The Catcher in the Rye is arguably most memorable for its point of view. Written in first-person limited, the story is told from the perspective of Holden Caulfield. That is, Holden talks about himself as "I." Salinger limits the narration to only Holden's knowledge, experiences, and perspective. He is incapable of reading other characters' thoughts or knowing what is going on outside of his line of sight during his weekend in New York City.
This limited viewpoint allows Salinger to develop such a rich study of Holden's character. Holden tells the reader everything he thinks and feels, which offers revealing insight into his grief, alienation, and conflict against society—all major themes of the book. Understanding Holden's feelings is crucial to seeing beyond his erratic and sometimes inappropriate behavior to embrace him as a full human being. This, after all, is what Holden wants most: authenticity, rather than a "phony" presentation of the self in order to satisfy society's rules.
The subjectivity of Holden’s narration, combined with his intense feelings of alienation, contribute to his role as an unreliable narrator. Since Holden is only able to communicate his own thoughts and experiences, he often unfairly judges those around him or represents events in a biased fashion unique to his point of view.
Because Holden is the narrator, Salinger faithfully recreates the word choices and syntax of a 1950s American teenager, including many slang terms. He also includes mild profanity—like "bastard," "god damn," and "crap"—which makes Holden's rebellious spirit clear throughout the piece. By rendering Holden's vernacular so vividly, Salinger creates a complete character that feels very real to the reader. This, in turn, creates sympathy for Holden's struggles and encourages the reader to identify with the protagonist, even when he makes questionable choices.
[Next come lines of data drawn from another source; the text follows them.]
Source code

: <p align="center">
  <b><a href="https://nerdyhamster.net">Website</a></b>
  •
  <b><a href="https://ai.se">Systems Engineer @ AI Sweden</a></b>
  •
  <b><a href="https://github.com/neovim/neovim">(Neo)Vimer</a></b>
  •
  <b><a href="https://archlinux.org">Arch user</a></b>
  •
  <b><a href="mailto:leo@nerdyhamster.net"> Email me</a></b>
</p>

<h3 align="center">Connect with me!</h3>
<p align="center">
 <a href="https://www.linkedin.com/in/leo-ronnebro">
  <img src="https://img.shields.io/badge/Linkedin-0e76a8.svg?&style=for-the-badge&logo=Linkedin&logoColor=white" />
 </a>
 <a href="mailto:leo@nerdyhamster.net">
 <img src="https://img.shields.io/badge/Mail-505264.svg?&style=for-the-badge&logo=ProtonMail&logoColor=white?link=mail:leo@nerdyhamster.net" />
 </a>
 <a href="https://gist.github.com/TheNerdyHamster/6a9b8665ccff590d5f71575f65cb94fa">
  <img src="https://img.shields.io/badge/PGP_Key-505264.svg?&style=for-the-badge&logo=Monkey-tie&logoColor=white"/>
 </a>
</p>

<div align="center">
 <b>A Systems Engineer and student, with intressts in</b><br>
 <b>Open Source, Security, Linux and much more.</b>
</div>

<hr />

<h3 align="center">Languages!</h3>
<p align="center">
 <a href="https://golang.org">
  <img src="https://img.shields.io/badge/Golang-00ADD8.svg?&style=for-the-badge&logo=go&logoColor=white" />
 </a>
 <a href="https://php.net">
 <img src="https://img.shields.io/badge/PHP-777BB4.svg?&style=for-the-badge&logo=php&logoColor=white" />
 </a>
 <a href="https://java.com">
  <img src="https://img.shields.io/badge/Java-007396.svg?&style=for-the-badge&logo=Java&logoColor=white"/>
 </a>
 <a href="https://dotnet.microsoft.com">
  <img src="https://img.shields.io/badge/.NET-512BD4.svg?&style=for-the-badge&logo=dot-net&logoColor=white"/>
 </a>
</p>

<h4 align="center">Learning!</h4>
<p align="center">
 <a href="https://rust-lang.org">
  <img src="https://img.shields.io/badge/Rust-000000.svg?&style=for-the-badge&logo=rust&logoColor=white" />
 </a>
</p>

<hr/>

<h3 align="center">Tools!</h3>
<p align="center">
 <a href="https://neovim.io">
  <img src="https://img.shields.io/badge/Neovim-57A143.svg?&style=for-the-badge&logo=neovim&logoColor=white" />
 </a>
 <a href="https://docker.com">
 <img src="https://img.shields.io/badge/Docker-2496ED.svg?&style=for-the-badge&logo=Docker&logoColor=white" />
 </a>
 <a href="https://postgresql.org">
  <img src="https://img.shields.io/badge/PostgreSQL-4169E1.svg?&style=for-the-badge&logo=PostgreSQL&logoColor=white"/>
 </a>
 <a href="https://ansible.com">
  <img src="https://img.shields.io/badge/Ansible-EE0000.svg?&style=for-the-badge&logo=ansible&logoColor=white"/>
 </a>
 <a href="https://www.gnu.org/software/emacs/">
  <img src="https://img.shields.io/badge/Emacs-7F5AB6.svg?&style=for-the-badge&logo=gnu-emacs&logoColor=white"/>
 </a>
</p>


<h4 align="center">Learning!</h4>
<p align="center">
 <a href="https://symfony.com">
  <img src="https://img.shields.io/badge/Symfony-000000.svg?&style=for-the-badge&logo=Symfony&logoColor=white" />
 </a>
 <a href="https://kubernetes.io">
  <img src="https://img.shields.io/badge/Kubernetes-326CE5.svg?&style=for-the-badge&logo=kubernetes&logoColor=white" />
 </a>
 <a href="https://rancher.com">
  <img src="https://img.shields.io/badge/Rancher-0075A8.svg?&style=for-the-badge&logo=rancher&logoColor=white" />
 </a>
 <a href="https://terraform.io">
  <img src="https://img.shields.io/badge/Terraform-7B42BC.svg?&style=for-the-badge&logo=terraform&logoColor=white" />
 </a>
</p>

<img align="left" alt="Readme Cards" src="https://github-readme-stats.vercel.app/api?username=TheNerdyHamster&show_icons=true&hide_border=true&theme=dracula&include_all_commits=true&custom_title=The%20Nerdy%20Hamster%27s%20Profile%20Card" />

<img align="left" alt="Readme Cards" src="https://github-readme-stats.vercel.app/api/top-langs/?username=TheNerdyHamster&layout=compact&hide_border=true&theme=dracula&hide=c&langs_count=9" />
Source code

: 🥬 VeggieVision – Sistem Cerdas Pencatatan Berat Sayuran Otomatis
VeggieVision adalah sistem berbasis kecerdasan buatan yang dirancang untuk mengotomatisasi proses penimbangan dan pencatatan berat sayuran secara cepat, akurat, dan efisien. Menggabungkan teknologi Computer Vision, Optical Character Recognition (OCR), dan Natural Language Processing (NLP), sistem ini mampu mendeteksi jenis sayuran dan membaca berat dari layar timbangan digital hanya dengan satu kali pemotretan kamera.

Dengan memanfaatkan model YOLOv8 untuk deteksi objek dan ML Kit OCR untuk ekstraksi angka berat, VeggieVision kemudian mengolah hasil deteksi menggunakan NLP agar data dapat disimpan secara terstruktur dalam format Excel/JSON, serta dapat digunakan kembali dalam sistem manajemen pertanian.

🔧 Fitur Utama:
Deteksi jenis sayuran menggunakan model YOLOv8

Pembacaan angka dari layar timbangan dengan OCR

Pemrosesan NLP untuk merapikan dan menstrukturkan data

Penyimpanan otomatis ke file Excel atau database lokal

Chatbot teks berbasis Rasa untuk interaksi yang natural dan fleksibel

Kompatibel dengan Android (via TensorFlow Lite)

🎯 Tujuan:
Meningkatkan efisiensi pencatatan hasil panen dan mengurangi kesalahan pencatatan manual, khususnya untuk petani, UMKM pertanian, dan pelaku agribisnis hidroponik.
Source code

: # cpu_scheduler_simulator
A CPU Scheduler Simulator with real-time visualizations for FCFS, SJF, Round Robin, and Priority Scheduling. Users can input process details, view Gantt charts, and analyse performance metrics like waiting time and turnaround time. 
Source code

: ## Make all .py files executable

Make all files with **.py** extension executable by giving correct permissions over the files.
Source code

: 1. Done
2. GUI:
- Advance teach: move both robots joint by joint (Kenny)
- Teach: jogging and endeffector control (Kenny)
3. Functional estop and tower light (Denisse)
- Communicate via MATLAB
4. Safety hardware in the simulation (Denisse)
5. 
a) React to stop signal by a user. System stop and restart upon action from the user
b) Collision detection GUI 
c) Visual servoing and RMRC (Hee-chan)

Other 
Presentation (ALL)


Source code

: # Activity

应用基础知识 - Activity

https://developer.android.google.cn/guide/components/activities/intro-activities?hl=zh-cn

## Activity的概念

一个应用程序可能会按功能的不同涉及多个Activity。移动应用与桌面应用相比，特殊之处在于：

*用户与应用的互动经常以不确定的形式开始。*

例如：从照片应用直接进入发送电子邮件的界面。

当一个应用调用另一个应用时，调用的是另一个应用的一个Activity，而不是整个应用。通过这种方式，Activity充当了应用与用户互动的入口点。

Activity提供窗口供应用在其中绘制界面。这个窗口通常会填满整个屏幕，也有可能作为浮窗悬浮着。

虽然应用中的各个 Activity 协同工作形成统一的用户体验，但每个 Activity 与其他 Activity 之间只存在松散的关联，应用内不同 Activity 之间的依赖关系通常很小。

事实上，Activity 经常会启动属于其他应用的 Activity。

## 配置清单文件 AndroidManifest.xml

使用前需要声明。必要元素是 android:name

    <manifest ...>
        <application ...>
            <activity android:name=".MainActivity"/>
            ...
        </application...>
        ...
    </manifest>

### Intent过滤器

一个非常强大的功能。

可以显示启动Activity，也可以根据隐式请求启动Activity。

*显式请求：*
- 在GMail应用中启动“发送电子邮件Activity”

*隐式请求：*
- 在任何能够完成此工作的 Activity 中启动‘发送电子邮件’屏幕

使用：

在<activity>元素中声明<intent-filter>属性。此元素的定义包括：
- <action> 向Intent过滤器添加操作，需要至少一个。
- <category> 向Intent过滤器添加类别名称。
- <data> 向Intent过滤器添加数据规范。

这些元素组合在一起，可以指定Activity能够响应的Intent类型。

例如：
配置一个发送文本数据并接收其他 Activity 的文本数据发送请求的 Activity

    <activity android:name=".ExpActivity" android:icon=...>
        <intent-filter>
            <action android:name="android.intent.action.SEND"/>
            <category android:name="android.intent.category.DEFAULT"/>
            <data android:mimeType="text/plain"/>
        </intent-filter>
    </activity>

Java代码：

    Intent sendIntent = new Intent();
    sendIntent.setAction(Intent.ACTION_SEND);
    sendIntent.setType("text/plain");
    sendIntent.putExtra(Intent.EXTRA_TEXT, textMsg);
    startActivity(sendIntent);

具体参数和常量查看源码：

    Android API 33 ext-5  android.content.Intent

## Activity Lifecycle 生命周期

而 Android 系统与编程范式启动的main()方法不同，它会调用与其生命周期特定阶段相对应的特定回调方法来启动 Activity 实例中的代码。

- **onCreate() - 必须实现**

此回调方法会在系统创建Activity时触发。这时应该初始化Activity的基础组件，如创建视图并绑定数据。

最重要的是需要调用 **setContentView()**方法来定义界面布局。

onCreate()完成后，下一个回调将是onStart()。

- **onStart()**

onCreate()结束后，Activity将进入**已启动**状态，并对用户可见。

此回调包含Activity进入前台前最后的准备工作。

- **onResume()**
The Catcher in the Rye was published in 1951, though portions appeared as magazine stories in 1945 and 1946. This is the period immediately following World War II, which is alluded to in the war movie Holden watches and rejects as “phony.” During the 1950s, the United States transitioned quickly from a nation at war to one not only at peace, but one that was a leading superpower in the world. The deprivation of the Great Depression, the food rationing and air raid drills of the war years were all in the past, and the soldiers who survived returned home to a thriving economy that would create a decade of welcome prosperity in the 1950s.
It is in this environment that Holden lives. He is privileged to be a member of an upper-middle class family that can afford to send him to private boarding schools and spend summers at their house in Maine. Holden's peers enjoy nice cars, Ivy League educations, and a comfortable daily existence in apartment buildings with doormen and the culture of New York City at their fingertips.
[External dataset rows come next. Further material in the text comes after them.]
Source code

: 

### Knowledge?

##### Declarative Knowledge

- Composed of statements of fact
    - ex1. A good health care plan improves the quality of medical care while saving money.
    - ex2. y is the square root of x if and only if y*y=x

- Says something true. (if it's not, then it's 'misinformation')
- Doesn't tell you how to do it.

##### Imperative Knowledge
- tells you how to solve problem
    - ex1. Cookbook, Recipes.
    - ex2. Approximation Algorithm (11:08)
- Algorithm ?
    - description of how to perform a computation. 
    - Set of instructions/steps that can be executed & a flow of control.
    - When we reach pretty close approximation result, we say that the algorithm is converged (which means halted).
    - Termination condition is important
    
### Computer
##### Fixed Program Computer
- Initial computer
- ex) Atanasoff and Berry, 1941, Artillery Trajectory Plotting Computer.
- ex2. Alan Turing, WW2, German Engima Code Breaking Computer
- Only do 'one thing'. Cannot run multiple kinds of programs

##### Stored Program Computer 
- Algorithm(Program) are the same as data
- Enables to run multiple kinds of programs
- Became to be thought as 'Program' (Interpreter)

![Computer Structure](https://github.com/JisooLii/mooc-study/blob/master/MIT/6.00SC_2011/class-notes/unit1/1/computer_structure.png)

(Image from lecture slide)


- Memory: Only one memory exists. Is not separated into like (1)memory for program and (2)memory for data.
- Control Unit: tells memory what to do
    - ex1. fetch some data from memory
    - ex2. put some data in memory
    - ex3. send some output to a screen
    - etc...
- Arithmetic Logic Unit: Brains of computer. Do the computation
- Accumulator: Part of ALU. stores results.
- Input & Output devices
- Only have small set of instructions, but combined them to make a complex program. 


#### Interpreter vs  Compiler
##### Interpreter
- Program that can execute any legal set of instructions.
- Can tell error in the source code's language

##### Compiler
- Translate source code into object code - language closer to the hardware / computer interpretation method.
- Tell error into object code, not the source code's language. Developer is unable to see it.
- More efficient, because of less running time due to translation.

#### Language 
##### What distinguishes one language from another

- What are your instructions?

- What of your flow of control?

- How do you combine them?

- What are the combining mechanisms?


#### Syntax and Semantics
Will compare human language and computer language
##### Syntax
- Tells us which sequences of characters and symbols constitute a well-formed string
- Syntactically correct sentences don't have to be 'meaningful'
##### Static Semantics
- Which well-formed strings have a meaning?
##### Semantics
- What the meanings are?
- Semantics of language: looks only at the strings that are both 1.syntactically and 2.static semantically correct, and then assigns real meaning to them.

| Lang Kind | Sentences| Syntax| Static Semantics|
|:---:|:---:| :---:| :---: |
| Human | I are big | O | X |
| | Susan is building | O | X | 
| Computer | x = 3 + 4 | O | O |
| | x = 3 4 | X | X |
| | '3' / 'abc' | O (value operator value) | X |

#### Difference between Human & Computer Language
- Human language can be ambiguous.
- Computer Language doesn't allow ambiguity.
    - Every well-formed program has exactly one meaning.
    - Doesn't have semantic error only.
Despite these outward signifiers of social success, Holden is unhappy. He feels misunderstood by those around him and is isolated, unable to find joy in the material wealth that the rest of the nation can't get enough of. In this sense, Holden is like a combat veteran returning home from the war. Soldiers had seen awful things and often had no one to confide in about the horrors of war. They were usually were left to cope on their own, which resulted in their feeling alienated from a society that was rapidly moving on.
Salinger fought in World War II on D-Day and helped to liberate a concentration camp. His experiences led him to seek treatment for "combat stress," which today is called Post Traumatic Stress Disorder (PTSD). Though Holden is too young to have served in World War II, his depression, loneliness, and disconnection from mainstream society can be interpreted as a parallel to the experiences of many of the "greatest generation" who struggled to rebuild their lives after leaving the armed forces.
Holden's adolescent rebellion is also a precursor to a wider rebellion against authority that would develop throughout the 1960s as the "Baby Boom" generation reached young adulthood. In prior decades, most teens and young adults had to work to support themselves and their families, but post-war prosperity meant that more teens than ever before could go to college. Adolescence itself changed and became a time of exploration and rebellion, an extension of childhood that had never existed before. Holden's rebellion foreshadows the ways that the post-war generation would turn against their parents' values and create their own culture of self-expression. However, Holden is not part of a larger movement and is instead on his own in his lonely, misunderstood conflict with society.